*** RECORD SET ***
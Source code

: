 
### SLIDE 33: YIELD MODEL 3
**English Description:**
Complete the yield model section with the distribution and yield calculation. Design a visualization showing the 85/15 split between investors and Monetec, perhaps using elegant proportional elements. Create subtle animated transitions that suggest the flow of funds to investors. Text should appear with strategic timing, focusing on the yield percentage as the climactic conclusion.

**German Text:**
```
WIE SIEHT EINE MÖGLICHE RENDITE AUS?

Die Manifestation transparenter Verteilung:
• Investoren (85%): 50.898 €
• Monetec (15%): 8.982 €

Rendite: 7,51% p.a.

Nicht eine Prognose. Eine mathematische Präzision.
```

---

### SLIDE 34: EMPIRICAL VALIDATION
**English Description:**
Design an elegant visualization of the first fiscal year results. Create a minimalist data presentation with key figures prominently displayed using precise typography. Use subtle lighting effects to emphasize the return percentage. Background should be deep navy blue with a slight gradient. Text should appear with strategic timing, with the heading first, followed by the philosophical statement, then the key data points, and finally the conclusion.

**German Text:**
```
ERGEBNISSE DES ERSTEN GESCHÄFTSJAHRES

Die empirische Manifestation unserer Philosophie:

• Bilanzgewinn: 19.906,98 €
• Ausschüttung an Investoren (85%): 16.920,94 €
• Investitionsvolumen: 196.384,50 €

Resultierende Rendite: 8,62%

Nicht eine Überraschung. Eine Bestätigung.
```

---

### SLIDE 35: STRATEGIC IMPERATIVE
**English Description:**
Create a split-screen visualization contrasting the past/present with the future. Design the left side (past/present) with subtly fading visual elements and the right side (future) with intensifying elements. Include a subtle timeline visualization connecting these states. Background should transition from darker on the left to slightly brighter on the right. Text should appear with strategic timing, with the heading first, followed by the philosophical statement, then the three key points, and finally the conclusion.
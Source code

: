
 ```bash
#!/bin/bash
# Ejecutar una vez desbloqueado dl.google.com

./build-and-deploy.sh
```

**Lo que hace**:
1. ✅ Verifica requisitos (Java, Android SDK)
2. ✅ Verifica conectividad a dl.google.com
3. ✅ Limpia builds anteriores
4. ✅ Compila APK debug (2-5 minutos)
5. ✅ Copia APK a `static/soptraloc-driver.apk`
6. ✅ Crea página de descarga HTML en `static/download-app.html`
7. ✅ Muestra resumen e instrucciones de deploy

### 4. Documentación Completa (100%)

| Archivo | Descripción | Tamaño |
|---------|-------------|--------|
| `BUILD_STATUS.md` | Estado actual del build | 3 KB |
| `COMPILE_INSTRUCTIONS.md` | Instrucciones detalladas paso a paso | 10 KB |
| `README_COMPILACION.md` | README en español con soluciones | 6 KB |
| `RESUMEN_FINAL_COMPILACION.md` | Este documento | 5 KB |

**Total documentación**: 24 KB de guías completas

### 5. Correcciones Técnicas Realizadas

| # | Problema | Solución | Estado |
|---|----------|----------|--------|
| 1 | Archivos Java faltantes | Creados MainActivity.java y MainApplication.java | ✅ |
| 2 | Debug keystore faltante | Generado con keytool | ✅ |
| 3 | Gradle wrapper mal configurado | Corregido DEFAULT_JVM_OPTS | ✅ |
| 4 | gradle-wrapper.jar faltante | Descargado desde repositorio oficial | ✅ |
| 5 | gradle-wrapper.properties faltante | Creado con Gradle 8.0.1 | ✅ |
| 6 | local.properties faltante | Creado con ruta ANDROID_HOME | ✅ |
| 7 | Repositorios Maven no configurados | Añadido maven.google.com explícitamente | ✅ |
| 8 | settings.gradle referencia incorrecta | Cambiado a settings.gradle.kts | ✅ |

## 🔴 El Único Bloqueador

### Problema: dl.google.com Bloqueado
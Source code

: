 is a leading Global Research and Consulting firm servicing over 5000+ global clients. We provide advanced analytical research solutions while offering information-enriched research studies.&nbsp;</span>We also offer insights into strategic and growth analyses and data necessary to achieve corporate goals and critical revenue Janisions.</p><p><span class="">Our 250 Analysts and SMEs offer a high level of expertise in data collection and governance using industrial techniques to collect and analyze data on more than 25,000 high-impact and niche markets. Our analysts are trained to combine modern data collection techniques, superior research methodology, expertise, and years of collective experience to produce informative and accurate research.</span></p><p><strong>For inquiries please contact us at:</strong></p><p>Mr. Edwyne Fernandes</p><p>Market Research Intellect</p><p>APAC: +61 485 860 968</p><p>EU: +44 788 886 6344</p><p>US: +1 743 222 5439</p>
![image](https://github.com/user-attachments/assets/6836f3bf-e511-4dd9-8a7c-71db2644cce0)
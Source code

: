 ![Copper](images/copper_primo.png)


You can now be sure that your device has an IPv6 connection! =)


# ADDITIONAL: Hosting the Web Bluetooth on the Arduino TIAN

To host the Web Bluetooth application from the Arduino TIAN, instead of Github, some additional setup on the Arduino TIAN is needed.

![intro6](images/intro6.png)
*** End of RECORD SET ***
Above are the entries. Output exactly the lines beginning with the line that has "Create a split-screen" and ending with the line that has "1. ✅ Verifica requisitos (Java, Android SDK)".

Create a split-screen visualization contrasting the past/present with the future. Design the left side (past/present) with subtly fading visual elements and the right side (future) with intensifying elements. Include a subtle timeline visualization connecting these states. Background should transition from darker on the left to slightly brighter on the right. Text should appear with strategic timing, with the heading first, followed by the philosophical statement, then the three key points, and finally the conclusion.
Source code

:
 ```bash
#!/bin/bash
# Ejecutar una vez desbloqueado dl.google.com

./build-and-deploy.sh
```

**Lo que hace**:
1. ✅ Verifica requisitos (Java, Android SDK)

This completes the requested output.